### The data:
○ ○ ○

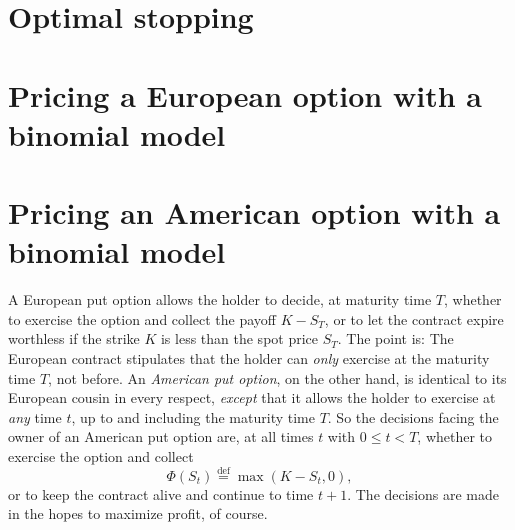 \documentclass[11pt, openany, oneside]{book}
\theoremstyle{definition}
\theoremstyle{remark}
\theoremstyle{boldital}
\numberwithin{equation}{section}
\begin{document}
\section{Optimal stopping}



\section{Pricing a European option with a binomial model}

\section{Pricing an American option with a binomial model}\label{sec:american}

A European put option allows the holder to decide, at maturity time $T$, whether to exercise the option and collect the payoff $K-S_T$, or to let the contract expire worthless if the strike $K$ is less than the spot price $S_T$. The point is: The European contract stipulates that the holder can \textit{only} exercise at the maturity time $T$, not before. An \textit{American put option}, on the other hand, is identical to its European cousin in every respect, \textit{except} that it allows the holder to exercise at \textit{any} time $t$, up to and including the maturity time $T$. So the decisions facing the owner of an American put option are, at all times $t$ with $0 \leq t < T$, whether to exercise the option and collect
	\[
	\Phi(S_t) \stackrel{\text{def}}{=} \max(K-S_t,0),
	\]
or to keep the contract alive and continue to time $t+1$. The decisions are made in the hopes to maximize profit, of course.
\end{document}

○ ○ ○

### Exercise requirements:
All lines above that contain the word "contract" are to be copied.

### Task answer:
A European put option allows the holder to decide, at maturity time $T$, whether to exercise the option and collect the payoff $K-S_T$, or to let the contract expire worthless if the strike $K$ is less than the spot price $S_T$. The point is: The European contract stipulates that the holder can \textit{only} exercise at the maturity time $T$, not before. An \textit{American put option}, on the other hand, is identical to its European cousin in every respect, \textit{except} that it allows the holder to exercise at \textit{any} time $t$, up to and including the maturity time $T$. So the decisions facing the owner of an American put option are, at all times $t$ with $0 \leq t < T$, whether to exercise the option and collect
or to keep the contract alive and continue to time $t+1$. The decisions are made in the hopes to maximize profit, of course.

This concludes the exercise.